Saved entries
+--

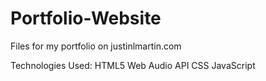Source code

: # Portfolio-Website
Files for my portfolio on justinlmartin.com

Technologies Used:
HTML5
Web Audio API
CSS
JavaScript 

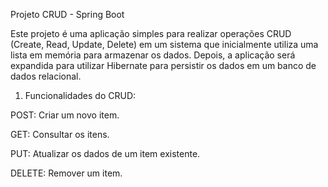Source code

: Projeto CRUD - Spring Boot

Este projeto é uma aplicação simples para realizar operações CRUD (Create, Read, Update, Delete) em um sistema que inicialmente utiliza uma lista em memória para armazenar os dados. 
Depois, a aplicação será expandida para utilizar Hibernate para persistir os dados em um banco de dados relacional.

1. Funcionalidades do CRUD:
   
POST: Criar um novo item.

GET: Consultar os itens.

PUT: Atualizar os dados de um item existente.

DELETE: Remover um item.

+--

- WHAT YOU NEED TO DO -
Scan the data for lines with the word "aplicação". Report only how many there are.

- YOUR SOLUTION -
2